◆ Task requirements ◆
From the first line of the entries below, reproduce everything exactly through the line with "- 🐙 GitHub: [@craigforshaw](https://github.com/craigforshaw)", and nothing more.

━━━━━━━━━━━━━━━━━━━━━━━━━━━━━━

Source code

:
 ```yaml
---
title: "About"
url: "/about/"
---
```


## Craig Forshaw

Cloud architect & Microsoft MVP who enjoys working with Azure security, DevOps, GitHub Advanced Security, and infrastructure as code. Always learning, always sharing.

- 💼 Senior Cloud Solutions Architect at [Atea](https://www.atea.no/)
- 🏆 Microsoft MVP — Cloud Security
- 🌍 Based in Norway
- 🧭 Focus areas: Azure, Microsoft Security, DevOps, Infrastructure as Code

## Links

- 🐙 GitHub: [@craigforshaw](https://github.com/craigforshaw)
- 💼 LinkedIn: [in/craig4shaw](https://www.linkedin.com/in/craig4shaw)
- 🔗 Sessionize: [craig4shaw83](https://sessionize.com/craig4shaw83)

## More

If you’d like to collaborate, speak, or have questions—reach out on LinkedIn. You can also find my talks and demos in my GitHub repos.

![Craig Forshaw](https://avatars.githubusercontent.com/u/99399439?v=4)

━━━━━━━━━━━━━━━━━━━━━━━━━━━━━━

◆ Answer to the exercise ◆
Source code

:
 ```yaml
---
title: "About"
url: "/about/"
---
```


## Craig Forshaw

Cloud architect & Microsoft MVP who enjoys working with Azure security, DevOps, GitHub Advanced Security, and infrastructure as code. Always learning, always sharing.

- 💼 Senior Cloud Solutions Architect at [Atea](https://www.atea.no/)
- 🏆 Microsoft MVP — Cloud Security
- 🌍 Based in Norway
- 🧭 Focus areas: Azure, Microsoft Security, DevOps, Infrastructure as Code

## Links

- 🐙 GitHub: [@craigforshaw](https://github.com/craigforshaw)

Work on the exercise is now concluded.